> WHAT THIS TASK INVOLVES
All of the entries must be reproduced exactly, with no images carried over.

◇ ◇ ◇ ◇

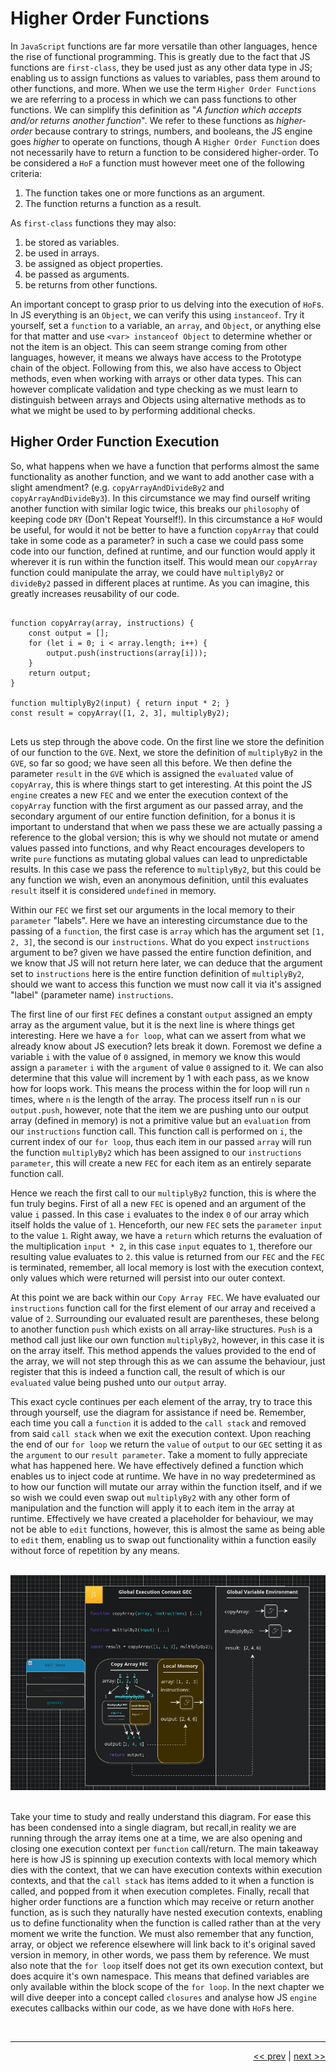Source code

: # Higher Order Functions

In `JavaScript` functions are far more versatile than other languages, hence the rise of functional programming. This is greatly due to the fact that JS functions are `first-class`, they be used just as any other data type in JS; enabling us to assign functions as values to variables, pass them around to other functions, and more. When we use the term `Higher Order Functions` we are referring to a process in which we can pass functions to other functions. We can simplify this definition as "<em>A function which accepts and/or returns another function</em>". We refer to these functions as <em>higher-order</em> because contrary to strings, numbers, and booleans, the JS engine goes <em>higher</em> to operate on functions, though A `Higher Order Function` does not necessarily have to return a function to be considered higher-order. To be considered a `HoF` a function must however meet one of the following criteria:

1. The function takes one or more functions as an argument.
2. The function returns a function as a result.

As `first-class` functions they may also:

1. be stored as variables.
2. be used in arrays.
3. be assigned as object properties.
4. be passed as arguments.
5. be returns from other functions.

An important concept to grasp prior to us delving into the execution of `HoF`s. In JS everything is an `Object`, we can verify this using `instanceof`. Try it yourself, set a `function` to a variable, an `array`, and `Object`, or anything else for that matter and use `<var> instanceof Object` to determine whether or not the item is an object. This can seem strange coming from other languages, however, it means we always have access to the Prototype chain of the object. Following from this, we also have access to Object methods, even when working with arrays or other data types. This can however complicate validation and type checking as we must learn to distinguish between arrays and Objects using alternative methods as to what we might be used to by performing additional checks.

## Higher Order Function Execution

So, what happens when we have a function that performs almost the same functionality as another function, and we want to add another case with a slight amendment? (e.g. `copyArrayAndDivideBy2` and `copyArrayAndDivideBy3`). In this circumstance we may find ourself writing another function with similar logic twice, this breaks our `philosophy` of keeping code `DRY` (Don't Repeat Yourself!). In this circumstance a `HoF` would be useful, for would it not be better to have a function `copyArray` that could take in some code as a parameter? in such a case we could pass some code into our function, defined at runtime, and our function would apply it wherever it is run within the function itself. This would mean our `copyArray` function could manipulate the array, we could have `multiplyBy2` or `divideBy2` passed in different places at runtime. As you can imagine, this greatly increases reusability of our code.

<pre>
<code>
function copyArray(array, instructions) {
    const output = [];
    for (let i = 0; i < array.length; i++) {
        output.push(instructions(array[i]));
    }
    return output;
}

function multiplyBy2(input) { return input * 2; }
const result = copyArray([1, 2, 3], multiplyBy2);
</code>
</pre>

Lets us step through the above code. On the first line we store the definition of our function to the `GVE`. Next, we store the definition of `multiplyBy2` in the `GVE`, so far so good; we have seen all this before. We then define the parameter `result` in the `GVE` which is assigned the `evaluated` value of `copyArray`, this is where things start to get interesting. At this point the JS `engine` creates a new `FEC` and we enter the execution context of the `copyArray` function with the first argument as our passed array, and the secondary argument of our entire function definition, for a bonus it is important to understand that when we pass these we are actually passing a reference to the global version; this is why we should not mutate or amend values passed into functions, and why React encourages developers to write `pure` functions as mutating global values can lead to unpredictable results. In this case we pass the reference to `multiplyBy2`, but this could be any function we wish, even an anonymous definition, until this evaluates `result` itself it is considered `undefined` in memory.

Within our `FEC` we first set our arguments in the local memory to their `parameter` "labels". Here we have an interesting circumstance due to the passing of a `function`, the first case is `array` which has the argument set `[1, 2, 3]`, the second is our `instructions`. What do you expect `instructions` argument to be? given we have passed the entire function definition, and we know that JS will not return here later, we can deduce that the argument set to `instructions` here is the entire function definition of `multiplyBy2`, should we want to access this function we must now call it via it's assigned "label" (parameter name) `instructions`.

The first line of our first `FEC` defines a constant `output` assigned an empty array as the argument value, but it is the next line is where things get interesting. Here we have a `for loop`, what can we assert from what we already know about JS execution? lets break it down. Foremost we define a variable `i` with the value of `0` assigned, in memory we know this would assign a `parameter` `i` with the `argument` of value `0` assigned to it. We can also determine that this value will increment by 1 with each pass, as we know how for loops work. This means the process within the for loop will run `n` times, where `n` is the length of the array. The process itself run `n` is our `output.push`, however, note that the item we are pushing unto our output array (defined in memory) is not a primitive value but an `evaluation` from our `instructions` function call. This function call is performed on `i`, the current index of our `for loop`, thus each item in our passed `array` will run the function `multiplyBy2` which has been assigned to our `instructions parameter`, this will create a new `FEC` for each item as an entirely separate function call.

Hence we reach the first call to our `multiplyBy2` function, this is where the fun truly begins. First of all a new `FEC` is opened and an argument of the value `i` passed. In this case `i` evaluates to the index `0` of our array which itself holds the value of `1`. Henceforth, our new `FEC` sets the `parameter` `input` to the value `1`. Right away, we have a `return` which returns the evaluation of the multiplication `input * 2`, in this case `input` equates to `1`, therefore our resulting value evaluates to `2`. this value is returned from our `FEC` and the `FEC` is terminated, remember, all local memory is lost with the execution context, only values which were returned will persist into our outer context.

At this point we are back within our `Copy Array FEC`. We have evaluated our `instructions` function call for the first element of our array and received a value of `2`. Surrounding our evaluated result are parentheses, these belong to another function `push` which exists on all array-like structures. `Push` is a method call just like our own function `multiplyBy2`, however, in this case it is on the array itself. This method appends the values provided to the end of the array, we will not step through this as we can assume the behaviour, just register that this is indeed a function call, the result of which is our `evaluated` value being pushed unto our `output` array.

This exact cycle continues per each element of the array, try to trace this through yourself, use the diagram for assistance if need be. Remember, each time you call a `function` it is added to the `call stack` and removed from said `call stack` when we exit the execution context. Upon reaching the end of our `for loop` we return the `value` of `output` to our `GEC` setting it as the `argument` to our `result parameter`. Take a moment to fully appreciate what has happened here. We have effectively defined a function which enables us to inject code at runtime. We have in no way predetermined as to how our function will mutate our array within the function itself, and if we so wish we could even swap out `multiplyBy2` with any other form of manipulation and the function will apply it to each item in the array at runtime. Effectively we have created a placeholder for behaviour, we may not be able to `edit` functions, however, this is almost the same as being able to `edit` them, enabling us to swap out functionality within a function easily without force of repetition by any means.

<br />

<div align="center">

<img src="../images/HOCExecutionContext.png">

</div>

<br />

Take your time to study and really understand this diagram. For ease this has been condensed into a single diagram, but recall,in reality we are running through the array items one at a time, we are also opening and closing one execution context per `function` call/return. The main takeaway here is how JS is spinning up execution contexts with local memory which dies with the context, that we can have execution contexts within execution contexts, and that the `call stack` has items added to it when a function is called, and popped from it when execution completes. Finally, recall that higher order functions are a function which may receive or return another function, as is such they naturally have nested execution contexts, enabling us to define functionality when the function is called rather than at the very moment we write the function. We must also remember that any function, array, or object we reference elsewhere will link back to it's original saved version in memory, in other words, we pass them by reference. We must also note that the `for loop` itself does not get its own execution context, but does acquire it's own namespace. This means that defined variables are only available within the block scope of the `for loop`. In the next chapter we will dive deeper into a concept called `closures` and analyse how JS `engine` executes callbacks within our code, as we have done with `HoF`s here.

<br />

---

<div align="right">

[<< prev](./6_jsexecution.md) | [next >>](./8_callbacks.md)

◇ ◇ ◇ ◇

> RESULT
Source code

: # Higher Order Functions

In `JavaScript` functions are far more versatile than other languages, hence the rise of functional programming. This is greatly due to the fact that JS functions are `first-class`, they be used just as any other data type in JS; enabling us to assign functions as values to variables, pass them around to other functions, and more. When we use the term `Higher Order Functions` we are referring to a process in which we can pass functions to other functions. We can simplify this definition as "<em>A function which accepts and/or returns another function</em>". We refer to these functions as <em>higher-order</em> because contrary to strings, numbers, and booleans, the JS engine goes <em>higher</em> to operate on functions, though A `Higher Order Function` does not necessarily have to return a function to be considered higher-order. To be considered a `HoF` a function must however meet one of the following criteria:

1. The function takes one or more functions as an argument.
2. The function returns a function as a result.

As `first-class` functions they may also:

1. be stored as variables.
2. be used in arrays.
3. be assigned as object properties.
4. be passed as arguments.
5. be returns from other functions.

An important concept to grasp prior to us delving into the execution of `HoF`s. In JS everything is an `Object`, we can verify this using `instanceof`. Try it yourself, set a `function` to a variable, an `array`, and `Object`, or anything else for that matter and use `<var> instanceof Object` to determine whether or not the item is an object. This can seem strange coming from other languages, however, it means we always have access to the Prototype chain of the object. Following from this, we also have access to Object methods, even when working with arrays or other data types. This can however complicate validation and type checking as we must learn to distinguish between arrays and Objects using alternative methods as to what we might be used to by performing additional checks.

## Higher Order Function Execution

So, what happens when we have a function that performs almost the same functionality as another function, and we want to add another case with a slight amendment? (e.g. `copyArrayAndDivideBy2` and `copyArrayAndDivideBy3`). In this circumstance we may find ourself writing another function with similar logic twice, this breaks our `philosophy` of keeping code `DRY` (Don't Repeat Yourself!). In this circumstance a `HoF` would be useful, for would it not be better to have a function `copyArray` that could take in some code as a parameter? in such a case we could pass some code into our function, defined at runtime, and our function would apply it wherever it is run within the function itself. This would mean our `copyArray` function could manipulate the array, we could have `multiplyBy2` or `divideBy2` passed in different places at runtime. As you can imagine, this greatly increases reusability of our code.

<pre>
<code>
function copyArray(array, instructions) {
    const output = [];
    for (let i = 0; i < array.length; i++) {
        output.push(instructions(array[i]));
    }
    return output;
}

function multiplyBy2(input) { return input * 2; }
const result = copyArray([1, 2, 3], multiplyBy2);
</code>
</pre>

Lets us step through the above code. On the first line we store the definition of our function to the `GVE`. Next, we store the definition of `multiplyBy2` in the `GVE`, so far so good; we have seen all this before. We then define the parameter `result` in the `GVE` which is assigned the `evaluated` value of `copyArray`, this is where things start to get interesting. At this point the JS `engine` creates a new `FEC` and we enter the execution context of the `copyArray` function with the first argument as our passed array, and the secondary argument of our entire function definition, for a bonus it is important to understand that when we pass these we are actually passing a reference to the global version; this is why we should not mutate or amend values passed into functions, and why React encourages developers to write `pure` functions as mutating global values can lead to unpredictable results. In this case we pass the reference to `multiplyBy2`, but this could be any function we wish, even an anonymous definition, until this evaluates `result` itself it is considered `undefined` in memory.

Within our `FEC` we first set our arguments in the local memory to their `parameter` "labels". Here we have an interesting circumstance due to the passing of a `function`, the first case is `array` which has the argument set `[1, 2, 3]`, the second is our `instructions`. What do you expect `instructions` argument to be? given we have passed the entire function definition, and we know that JS will not return here later, we can deduce that the argument set to `instructions` here is the entire function definition of `multiplyBy2`, should we want to access this function we must now call it via it's assigned "label" (parameter name) `instructions`.

The first line of our first `FEC` defines a constant `output` assigned an empty array as the argument value, but it is the next line is where things get interesting. Here we have a `for loop`, what can we assert from what we already know about JS execution? lets break it down. Foremost we define a variable `i` with the value of `0` assigned, in memory we know this would assign a `parameter` `i` with the `argument` of value `0` assigned to it. We can also determine that this value will increment by 1 with each pass, as we know how for loops work. This means the process within the for loop will run `n` times, where `n` is the length of the array. The process itself run `n` is our `output.push`, however, note that the item we are pushing unto our output array (defined in memory) is not a primitive value but an `evaluation` from our `instructions` function call. This function call is performed on `i`, the current index of our `for loop`, thus each item in our passed `array` will run the function `multiplyBy2` which has been assigned to our `instructions parameter`, this will create a new `FEC` for each item as an entirely separate function call.

Hence we reach the first call to our `multiplyBy2` function, this is where the fun truly begins. First of all a new `FEC` is opened and an argument of the value `i` passed. In this case `i` evaluates to the index `0` of our array which itself holds the value of `1`. Henceforth, our new `FEC` sets the `parameter` `input` to the value `1`. Right away, we have a `return` which returns the evaluation of the multiplication `input * 2`, in this case `input` equates to `1`, therefore our resulting value evaluates to `2`. this value is returned from our `FEC` and the `FEC` is terminated, remember, all local memory is lost with the execution context, only values which were returned will persist into our outer context.

At this point we are back within our `Copy Array FEC`. We have evaluated our `instructions` function call for the first element of our array and received a value of `2`. Surrounding our evaluated result are parentheses, these belong to another function `push` which exists on all array-like structures. `Push` is a method call just like our own function `multiplyBy2`, however, in this case it is on the array itself. This method appends the values provided to the end of the array, we will not step through this as we can assume the behaviour, just register that this is indeed a function call, the result of which is our `evaluated` value being pushed unto our `output` array.

This exact cycle continues per each element of the array, try to trace this through yourself, use the diagram for assistance if need be. Remember, each time you call a `function` it is added to the `call stack` and removed from said `call stack` when we exit the execution context. Upon reaching the end of our `for loop` we return the `value` of `output` to our `GEC` setting it as the `argument` to our `result parameter`. Take a moment to fully appreciate what has happened here. We have effectively defined a function which enables us to inject code at runtime. We have in no way predetermined as to how our function will mutate our array within the function itself, and if we so wish we could even swap out `multiplyBy2` with any other form of manipulation and the function will apply it to each item in the array at runtime. Effectively we have created a placeholder for behaviour, we may not be able to `edit` functions, however, this is almost the same as being able to `edit` them, enabling us to swap out functionality within a function easily without force of repetition by any means.

<br />

<div align="center">

<img src="../images/HOCExecutionContext.png">

</div>

<br />

Take your time to study and really understand this diagram. For ease this has been condensed into a single diagram, but recall,in reality we are running through the array items one at a time, we are also opening and closing one execution context per `function` call/return. The main takeaway here is how JS is spinning up execution contexts with local memory which dies with the context, that we can have execution contexts within execution contexts, and that the `call stack` has items added to it when a function is called, and popped from it when execution completes. Finally, recall that higher order functions are a function which may receive or return another function, as is such they naturally have nested execution contexts, enabling us to define functionality when the function is called rather than at the very moment we write the function. We must also remember that any function, array, or object we reference elsewhere will link back to it's original saved version in memory, in other words, we pass them by reference. We must also note that the `for loop` itself does not get its own execution context, but does acquire it's own namespace. This means that defined variables are only available within the block scope of the `for loop`. In the next chapter we will dive deeper into a concept called `closures` and analyse how JS `engine` executes callbacks within our code, as we have done with `HoF`s here.

<br />

---

<div align="right">

[<< prev](./6_jsexecution.md) | [next >>](./8_callbacks.md)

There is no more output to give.